Lum Erik Lawrence, Kogut Neil, Pham Thu, Danovitch Gabriel M, Bunnapradist Suphamai
Division of Nephrology, Department of Medicine, David Geffen School of Medicine at UCLA, Los Angeles, CA.
Division of Hematology, Department of Urology David Geffen School of Medicine at UCLA, Los Angeles, CA.
Transplant Direct. 2017 Jul 21;3(8):e200. doi: 10.1097/TXD.0000000000000716. eCollection 2017 Aug.
Kidney disease is a common complication in patients with multiple myeloma. Traditionally, patients with active multiple myeloma and end-stage renal disease have been excluded from kidney transplantation due to the risk of malignancy progression. The introduction of bortezomib-based therapy for patients with multiple myeloma and renal impairment has significantly improved survival in this population.

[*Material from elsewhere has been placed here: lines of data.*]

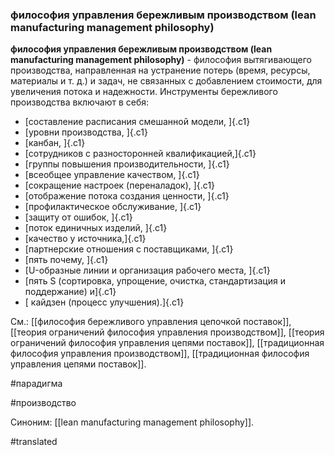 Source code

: ### философия управления бережливым производством (lean manufacturing management philosophy)

**философия управления бережливым производством (lean manufacturing management philosophy)** - философия вытягивающего производства, направленная на устранение потерь (время, ресурсы, материалы и т. д.) и задач, не связанных с добавлением стоимости, для увеличения потока и надежности. Инструменты бережливого производства включают в себя:

-   [составление расписания смешанной модели, ]{.c1}
-   [уровни производства, ]{.c1}
-   [канбан, ]{.c1}
-   [сотрудников с разносторонней квалификацией,]{.c1}
-   [группы повышения производительности, ]{.c1}
-   [всеобщее управление качеством, ]{.c1}
-   [сокращение настроек (переналадок), ]{.c1}
-   [отображение потока создания ценности, ]{.c1}
-   [профилактическое обслуживание, ]{.c1}
-   [защиту от ошибок, ]{.c1}
-   [поток единичных изделий, ]{.c1}
-   [качество у источника,]{.c1}
-   [партнерские отношения с поставщиками, ]{.c1}
-   [пять почему, ]{.c1}
-   [U-образные линии и организация рабочего места, ]{.c1}
-   [пять S (сортировка, упрощение, очистка, стандартизация и поддержание) и]{.c1}
-   [ кайдзен (процесс улучшения).]{.c1}

См.: [[философия бережливого управления цепочкой поставок]], [[теория ограничений философия управления производством]], [[теория ограничений философия управления цепями поставок]], [[традиционная философия управления производством]], [[традиционная философия управления цепями поставок]].

#парадигма

#производство

Синоним: [[lean manufacturing management philosophy]].

#translated
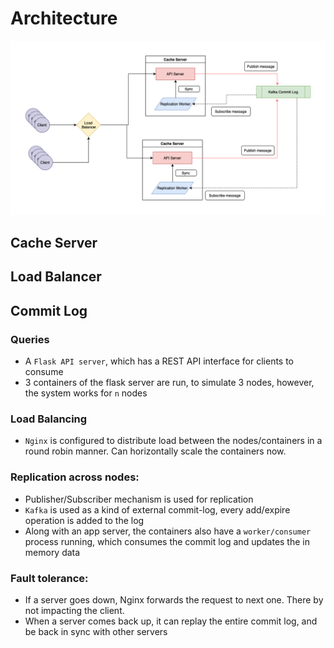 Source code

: # Architecture

![Architecture diagram](architecture_diagram.png)

## Cache Server

## Load Balancer

## Commit Log


### Queries
* A `Flask API server`, which has a REST API interface for clients to consume
* 3 containers of the flask server are run, to simulate 3 nodes, however, the system works for `n` nodes

### Load Balancing
* `Nginx` is configured to distribute load between the nodes/containers in a round robin manner. Can horizontally scale the containers now.

### Replication across nodes:
* Publisher/Subscriber mechanism is used for replication
*  `Kafka` is used as a kind of external commit-log, every add/expire operation is added to the log
* Along with an app server, the containers also have a `worker/consumer` process running, which consumes the commit log and updates the in memory data

### Fault tolerance:
* If a server goes down, Nginx forwards the request to next one. There by not impacting the client.
* When a server comes back up, it can replay the entire commit log, and be back in sync with other servers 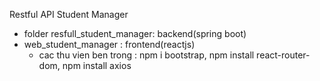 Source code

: Restful API Student Manager

- folder resfull_student_manager: backend(spring boot)
- web_student_manager : frontend(reactjs)
  + cac thu vien ben trong : npm i bootstrap, npm install react-router-dom, npm install axios

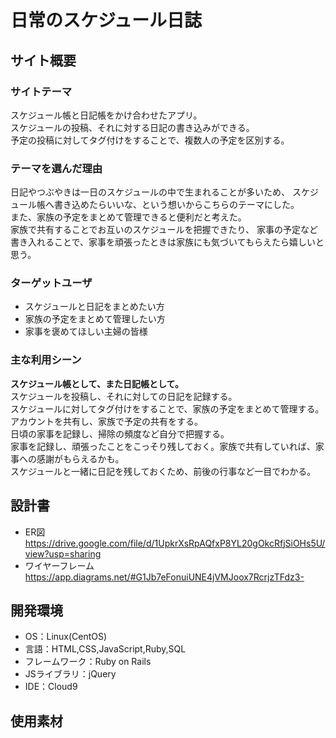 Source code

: # 日常のスケジュール日誌

## サイト概要
### サイトテーマ
スケジュール帳と日記帳をかけ合わせたアプリ。<br>
スケジュールの投稿、それに対する日記の書き込みができる。<br>
予定の投稿に対してタグ付けをすることで、複数人の予定を区別する。<br>

### テーマを選んだ理由
日記やつぶやきは一日のスケジュールの中で生まれることが多いため、
スケジュール帳へ書き込めたらいいな、という想いからこちらのテーマにした。<br>
また、家族の予定をまとめて管理できると便利だと考えた。<br>
家族で共有することでお互いのスケジュールを把握できたり、
家事の予定など書き入れることで、家事を頑張ったときは家族にも気づいてもらえたら嬉しいと思う。<br>

### ターゲットユーザ
- スケジュールと日記をまとめたい方
- 家族の予定をまとめて管理したい方
- 家事を褒めてほしい主婦の皆様

### 主な利用シーン
**スケジュール帳として、また日記帳として。**<br>
スケジュールを投稿し、それに対しての日記を記録する。<br>
スケジュールに対してタグ付けをすることで、家族の予定をまとめて管理する。<br>
アカウントを共有し、家族で予定の共有をする。<br>
日頃の家事を記録し、掃除の頻度など自分で把握する。<br>
家事を記録し、頑張ったことをこっそり残しておく。家族で共有していれば、家事への感謝がもらえるかも。<br>
スケジュールと一緒に日記を残しておくため、前後の行事など一目でわかる。<br>

## 設計書
- ER図　https://drive.google.com/file/d/1UpkrXsRpAQfxP8YL20gOkcRfjSiOHs5U/view?usp=sharing
- ワイヤーフレーム　https://app.diagrams.net/#G1Jb7eFonuiUNE4jVMJoox7RcrjzTFdz3-

## 開発環境
- OS：Linux(CentOS)
- 言語：HTML,CSS,JavaScript,Ruby,SQL
- フレームワーク：Ruby on Rails
- JSライブラリ：jQuery
- IDE：Cloud9

## 使用素材
<!--- 外部サービスの画像素材・音声素材を使用した場合は、必ずサービス名とURLを明記してください。-->
<!--- 使用しない場合は、使用素材の項目をREADMEから削除してください。--> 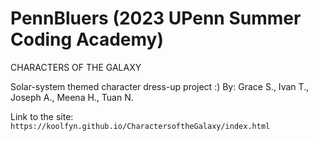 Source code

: # PennBluers (2023 UPenn Summer Coding Academy)

CHARACTERS OF THE GALAXY

Solar-system themed character dress-up project :)
By: Grace S., Ivan T., Joseph A., Meena H., Tuan N.

Link to the site: `https://koolfyn.github.io/CharactersoftheGalaxy/index.html`


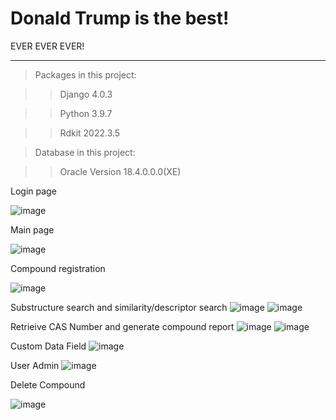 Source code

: # Donald Trump is the best!

EVER EVER EVER!



**********************************************
>Packages in this project:

>>Django                 4.0.3

>>Python                 3.9.7

>>Rdkit                  2022.3.5

>Database in this project:

>>Oracle                 Version 18.4.0.0.0(XE)

Login page

![image](https://user-images.githubusercontent.com/110211839/188128686-bad3e1c1-56cd-48ee-a824-40bb9104be38.png)

Main page

![image](https://user-images.githubusercontent.com/110211839/188128740-87b4548a-20dd-4890-ad3d-a0edbf64eb84.png)

Compound registration

![image](https://user-images.githubusercontent.com/110211839/189465932-5deb1457-8f37-4e2b-82a4-aa79a5a8ddd6.png)

Substructure search and similarity/descriptor search
![image](https://user-images.githubusercontent.com/110211839/189465936-1ae95fc7-a373-4a09-bfe1-b8c05d326c7e.png)
![image](https://user-images.githubusercontent.com/110211839/189465877-363430be-4bb8-48b6-88e7-e3f3d0107274.png)

Retrieive CAS Number and generate compound report
![image](https://user-images.githubusercontent.com/110211839/190561151-68257b78-1d28-4839-9a0f-dd69890e6544.png)
![image](https://user-images.githubusercontent.com/110211839/190561267-a2767b68-1e5c-4871-8a3a-86e515a65fc3.png)


Custom Data Field
![image](https://user-images.githubusercontent.com/110211839/189465893-43bdc798-2f90-49a3-a124-d70dbcc9b2be.png)

User Admin
![image](https://user-images.githubusercontent.com/110211839/189465908-718456c5-a4dc-4821-8d53-68cb5e19145d.png)

Delete Compound

![image](https://user-images.githubusercontent.com/110211839/188129133-6b5711a5-7ed7-4a54-90b3-7db62b32766f.png)

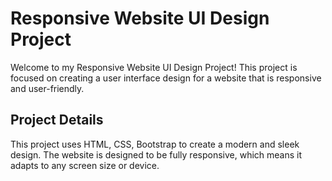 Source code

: # Responsive Website UI Design Project

Welcome to my Responsive Website UI Design Project! This project is focused on creating a user interface design for a website that is responsive and user-friendly.

## Project Details

This project uses HTML, CSS, Bootstrap to create a modern and sleek design. The website is designed to be fully responsive, which means it adapts to any screen size or device.
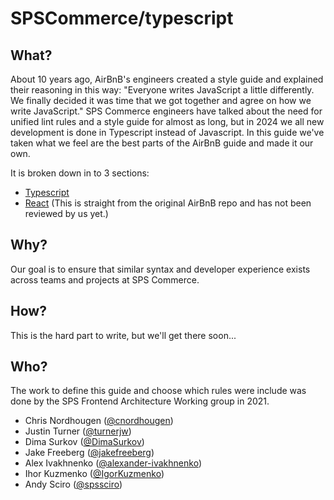 # SPSCommerce/typescript

## What?

About 10 years ago, AirBnB's engineers created a style guide and explained their reasoning in this way: "Everyone writes JavaScript a little differently. We finally decided it was time that we got together and agree on how we write JavaScript." SPS Commerce engineers have talked about the need for unified lint rules and a style guide for almost as long, but in 2024 we all new development is done in Typescript instead of Javascript. In this guide we've taken what we feel are the best parts of the AirBnB guide and made it our own.

It is broken down in to 3 sections:

- [Typescript](./typescript/)
- [React](./react/) (This is straight from the original AirBnB repo and has not been reviewed by us yet.)

## Why?

Our goal is to ensure that similar syntax and developer experience exists across teams and projects at SPS Commerce.

## How?

This is the hard part to write, but we'll get there soon...

## Who?

The work to define this guide and choose which rules were include was done by the SPS Frontend Architecture Working group in 2021.

- Chris Nordhougen ([@cnordhougen](https://github.com/cnordhougen))
- Justin Turner ([@turnerjw](https://github.com/turnerjw))
- Dima Surkov ([@DimaSurkov](https://github.com/DimaSurkov))
- Jake Freeberg ([@jakefreeberg](https://github.com/jakefreeberg))
- Alex Ivakhnenko ([@alexander-ivakhnenko](https://github.com/alexander-ivakhnenko))
- Ihor Kuzmenko ([@IgorKuzmenko](https://github.com/IgorKuzmenko))
- Andy Sciro ([@spssciro](https://github.com/spssciro))
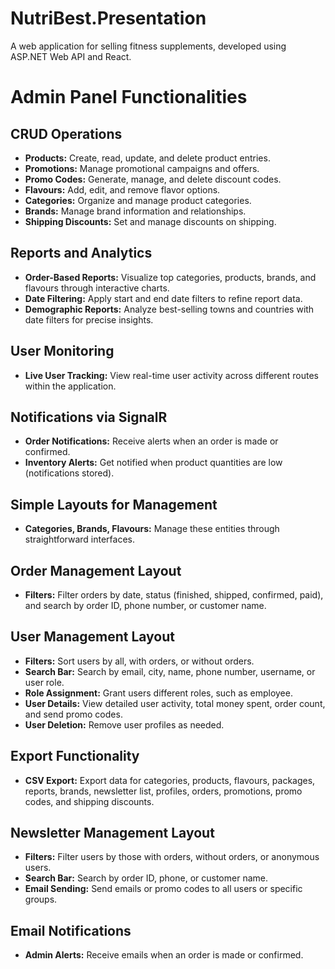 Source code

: # NutriBest.Presentation
A web application for selling fitness supplements, developed using ASP.NET Web API and React.

<h1>Admin Panel Functionalities</h1>

<h2>CRUD Operations</h2>
<ul>
    <li><strong>Products:</strong> Create, read, update, and delete product entries.</li>
    <li><strong>Promotions:</strong> Manage promotional campaigns and offers.</li>
    <li><strong>Promo Codes:</strong> Generate, manage, and delete discount codes.</li>
    <li><strong>Flavours:</strong> Add, edit, and remove flavor options.</li>
    <li><strong>Categories:</strong> Organize and manage product categories.</li>
    <li><strong>Brands:</strong> Manage brand information and relationships.</li>
    <li><strong>Shipping Discounts:</strong> Set and manage discounts on shipping.</li>
</ul>

<h2>Reports and Analytics</h2>
<ul>
    <li><strong>Order-Based Reports:</strong> Visualize top categories, products, brands, and flavours through interactive charts.</li>
    <li><strong>Date Filtering:</strong> Apply start and end date filters to refine report data.</li>
    <li><strong>Demographic Reports:</strong> Analyze best-selling towns and countries with date filters for precise insights.</li>
</ul>

<h2>User Monitoring</h2>
<ul>
    <li><strong>Live User Tracking:</strong> View real-time user activity across different routes within the application.</li>
</ul>

<h2>Notifications via SignalR</h2>
<ul>
    <li><strong>Order Notifications:</strong> Receive alerts when an order is made or confirmed.</li>
    <li><strong>Inventory Alerts:</strong> Get notified when product quantities are low (notifications stored).</li>
</ul>

<h2>Simple Layouts for Management</h2>
<ul>
    <li><strong>Categories, Brands, Flavours:</strong> Manage these entities through straightforward interfaces.</li>
</ul>

<h2>Order Management Layout</h2>
<ul>
    <li><strong>Filters:</strong> Filter orders by date, status (finished, shipped, confirmed, paid), and search by order ID, phone number, or customer name.</li>
</ul>

<h2>User Management Layout</h2>
<ul>
    <li><strong>Filters:</strong> Sort users by all, with orders, or without orders.</li>
    <li><strong>Search Bar:</strong> Search by email, city, name, phone number, username, or user role.</li>
    <li><strong>Role Assignment:</strong> Grant users different roles, such as employee.</li>
    <li><strong>User Details:</strong> View detailed user activity, total money spent, order count, and send promo codes.</li>
    <li><strong>User Deletion:</strong> Remove user profiles as needed.</li>
</ul>

<h2>Export Functionality</h2>
<ul>
    <li><strong>CSV Export:</strong> Export data for categories, products, flavours, packages, reports, brands, newsletter list, profiles, orders, promotions, promo codes, and shipping discounts.</li>
</ul>

<h2>Newsletter Management Layout</h2>
<ul>
    <li><strong>Filters:</strong> Filter users by those with orders, without orders, or anonymous users.</li>
    <li><strong>Search Bar:</strong> Search by order ID, phone, or customer name.</li>
    <li><strong>Email Sending:</strong> Send emails or promo codes to all users or specific groups.</li>
</ul>

<h2>Email Notifications</h2>
<ul>
    <li><strong>Admin Alerts:</strong> Receive emails when an order is made or confirmed.</li>
</ul>
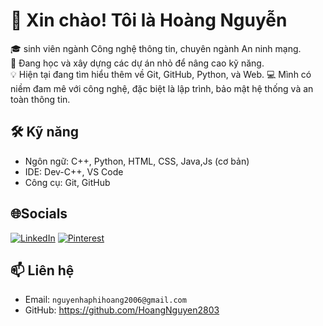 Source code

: # 👋 Xin chào! Tôi là Hoàng Nguyễn
🎓 sinh viên ngành Công nghệ thông tin, chuyên ngành An ninh mạng.  
🚀 Đang học và xây dựng các dự án nhỏ để nâng cao kỹ năng.  
💡 Hiện tại đang tìm hiểu thêm về Git, GitHub, Python, và Web.
💻 Mình có niềm đam mê với công nghệ, đặc biệt là lập trình, bảo mật hệ thống và an toàn thông tin.

## 🛠️ Kỹ năng
- Ngôn ngữ: C++, Python, HTML, CSS, Java,Js (cơ bản)
- IDE: Dev-C++, VS Code
- Công cụ: Git, GitHub

## 🌐Socials
[![LinkedIn](https://img.shields.io/badge/LinkedIn-%230077B5.svg?logo=linkedin&logoColor=white)](https://linkedin.com/in/https://www.linkedin.com/feed/?trk=guest_homepage-basic_google-one-tap-submit) [![Pinterest](https://img.shields.io/badge/Pinterest-%23E60023.svg?logo=Pinterest&logoColor=white)](https://pinterest.com/https://www.pinterest.com/hn_Ideanova/?actingBusinessId=893120307261424532) 

## 📫 Liên hệ
- Email: `nguyenhaphihoang2006@gmail.com`
- GitHub: https://github.com/HoangNguyen2803
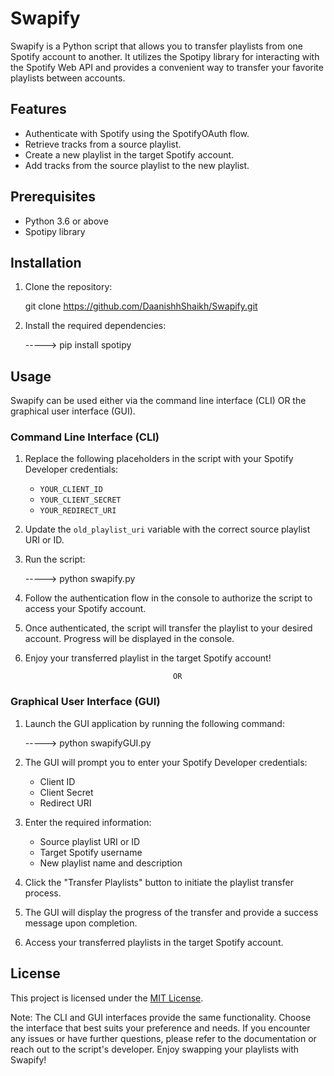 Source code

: # Swapify
Swapify is a Python script that allows you to transfer playlists from one Spotify account to another. It utilizes the Spotipy library for interacting with the Spotify Web API and provides a convenient way to transfer your favorite playlists between accounts.



## Features
- Authenticate with Spotify using the SpotifyOAuth flow.
- Retrieve tracks from a source playlist.
- Create a new playlist in the target Spotify account.
- Add tracks from the source playlist to the new playlist.



## Prerequisites
- Python 3.6 or above
- Spotipy library



## Installation
1. Clone the repository:
   
   git clone https://github.com/DaanishhShaikh/Swapify.git
   

2. Install the required dependencies:
   
   -----> pip install spotipy
   


## Usage
Swapify can be used either via the command line interface (CLI) OR the graphical user interface (GUI).


### Command Line Interface (CLI)
1. Replace the following placeholders in the script with your Spotify Developer credentials:
   - `YOUR_CLIENT_ID`
   - `YOUR_CLIENT_SECRET`
   - `YOUR_REDIRECT_URI`

2. Update the `old_playlist_uri` variable with the correct source playlist URI or ID.
3. Run the script:
   
   -----> python swapify.py
  
4. Follow the authentication flow in the console to authorize the script to access your Spotify account.
5. Once authenticated, the script will transfer the playlist to your desired account. Progress will be displayed in the console.
6. Enjoy your transferred playlist in the target Spotify account!

                                        OR

### Graphical User Interface (GUI)
1. Launch the GUI application by running the following command:

   -----> python swapifyGUI.py

3. The GUI will prompt you to enter your Spotify Developer credentials:
   - Client ID
   - Client Secret
   - Redirect URI
4. Enter the required information:
   - Source playlist URI or ID
   - Target Spotify username
   - New playlist name and description
5. Click the "Transfer Playlists" button to initiate the playlist transfer process.
6. The GUI will display the progress of the transfer and provide a success message upon completion.
7. Access your transferred playlists in the target Spotify account.



## License
This project is licensed under the [MIT License](LICENSE).

Note: The CLI and GUI interfaces provide the same functionality. Choose the interface that best suits your preference and needs.
If you encounter any issues or have further questions, please refer to the documentation or reach out to the script's developer. Enjoy swapping your playlists with Swapify!
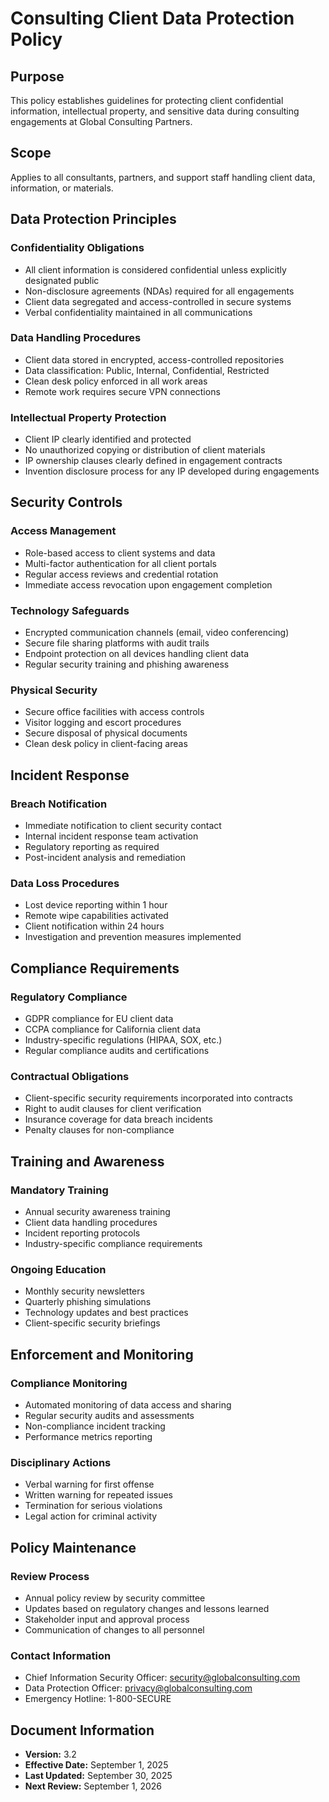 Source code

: # Consulting Client Data Protection Policy

## Purpose
This policy establishes guidelines for protecting client confidential information, intellectual property, and sensitive data during consulting engagements at Global Consulting Partners.

## Scope
Applies to all consultants, partners, and support staff handling client data, information, or materials.

## Data Protection Principles

### Confidentiality Obligations
- All client information is considered confidential unless explicitly designated public
- Non-disclosure agreements (NDAs) required for all engagements
- Client data segregated and access-controlled in secure systems
- Verbal confidentiality maintained in all communications

### Data Handling Procedures
- Client data stored in encrypted, access-controlled repositories
- Data classification: Public, Internal, Confidential, Restricted
- Clean desk policy enforced in all work areas
- Remote work requires secure VPN connections

### Intellectual Property Protection
- Client IP clearly identified and protected
- No unauthorized copying or distribution of client materials
- IP ownership clauses clearly defined in engagement contracts
- Invention disclosure process for any IP developed during engagements

## Security Controls

### Access Management
- Role-based access to client systems and data
- Multi-factor authentication for all client portals
- Regular access reviews and credential rotation
- Immediate access revocation upon engagement completion

### Technology Safeguards
- Encrypted communication channels (email, video conferencing)
- Secure file sharing platforms with audit trails
- Endpoint protection on all devices handling client data
- Regular security training and phishing awareness

### Physical Security
- Secure office facilities with access controls
- Visitor logging and escort procedures
- Secure disposal of physical documents
- Clean desk policy in client-facing areas

## Incident Response

### Breach Notification
- Immediate notification to client security contact
- Internal incident response team activation
- Regulatory reporting as required
- Post-incident analysis and remediation

### Data Loss Procedures
- Lost device reporting within 1 hour
- Remote wipe capabilities activated
- Client notification within 24 hours
- Investigation and prevention measures implemented

## Compliance Requirements

### Regulatory Compliance
- GDPR compliance for EU client data
- CCPA compliance for California client data
- Industry-specific regulations (HIPAA, SOX, etc.)
- Regular compliance audits and certifications

### Contractual Obligations
- Client-specific security requirements incorporated into contracts
- Right to audit clauses for client verification
- Insurance coverage for data breach incidents
- Penalty clauses for non-compliance

## Training and Awareness

### Mandatory Training
- Annual security awareness training
- Client data handling procedures
- Incident reporting protocols
- Industry-specific compliance requirements

### Ongoing Education
- Monthly security newsletters
- Quarterly phishing simulations
- Technology updates and best practices
- Client-specific security briefings

## Enforcement and Monitoring

### Compliance Monitoring
- Automated monitoring of data access and sharing
- Regular security audits and assessments
- Non-compliance incident tracking
- Performance metrics reporting

### Disciplinary Actions
- Verbal warning for first offense
- Written warning for repeated issues
- Termination for serious violations
- Legal action for criminal activity

## Policy Maintenance

### Review Process
- Annual policy review by security committee
- Updates based on regulatory changes and lessons learned
- Stakeholder input and approval process
- Communication of changes to all personnel

### Contact Information
- Chief Information Security Officer: security@globalconsulting.com
- Data Protection Officer: privacy@globalconsulting.com
- Emergency Hotline: 1-800-SECURE

## Document Information
- **Version:** 3.2
- **Effective Date:** September 1, 2025
- **Last Updated:** September 30, 2025
- **Next Review:** September 1, 2026
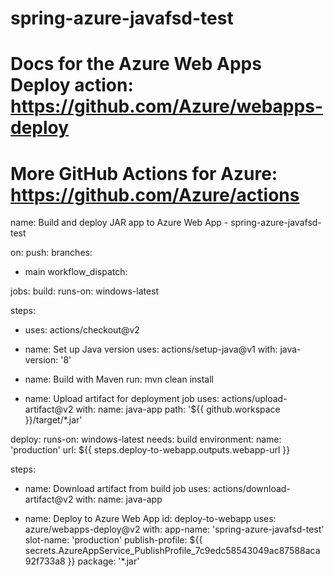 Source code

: # spring-azure-javafsd-test
# Docs for the Azure Web Apps Deploy action: https://github.com/Azure/webapps-deploy
# More GitHub Actions for Azure: https://github.com/Azure/actions

name: Build and deploy JAR app to Azure Web App - spring-azure-javafsd-test

on:
push:
branches:
- main
workflow_dispatch:

jobs:
build:
runs-on: windows-latest

steps:
- uses: actions/checkout@v2

- name: Set up Java version
uses: actions/setup-java@v1
with:
java-version: '8'

- name: Build with Maven
run: mvn clean install

- name: Upload artifact for deployment job
uses: actions/upload-artifact@v2
with:
name: java-app
path: '${{ github.workspace }}/target/*.jar'

deploy:
runs-on: windows-latest
needs: build
environment:
name: 'production'
url: ${{ steps.deploy-to-webapp.outputs.webapp-url }}

steps:
- name: Download artifact from build job
uses: actions/download-artifact@v2
with:
name: java-app

- name: Deploy to Azure Web App
id: deploy-to-webapp
uses: azure/webapps-deploy@v2
with:
app-name: 'spring-azure-javafsd-test'
slot-name: 'production'
publish-profile: ${{ secrets.AzureAppService_PublishProfile_7c9edc58543049ac87588aca92f733a8 }}
package: '*.jar'
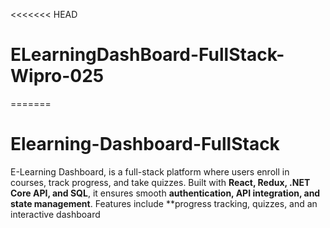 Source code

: <<<<<<< HEAD
# ELearningDashBoard-FullStack-Wipro-025
=======
# Elearning-Dashboard-FullStack
E-Learning Dashboard, is a full-stack platform where users enroll in courses, track progress, and take quizzes. Built with **React, Redux, .NET Core API, and SQL**, it ensures smooth **authentication, API integration, and state management**. Features include **progress tracking, quizzes, and an interactive dashboard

In this report, we present 2 cases of patients with active and controlled multiple myeloma who underwent successful kidney transplantation without progression of their underlying malignancy. In patients with active multiple myeloma controlled with bortezomib, kidney transplantation should be considered a valid option for patients with end-stage kidney disease.
肾脏疾病是多发性骨髓瘤患者的常见并发症。传统上,患有活动性多发性骨髓瘤和终末期肾病的患者因存在恶性肿瘤进展风险而被排除在肾移植之外。硼替佐米为主的疗法应用于患有多发性骨髓瘤和肾功能损害的患者后,显著提高了该人群的生存率。在本报告中,我们介绍了2例活动性多发性骨髓瘤得到控制的患者,他们成功接受了肾移植,且潜在恶性肿瘤未进展。对于接受硼替佐米治疗且病情得到控制的活动性多发性骨髓瘤患者,肾移植应被视为终末期肾病患者的一个有效选择。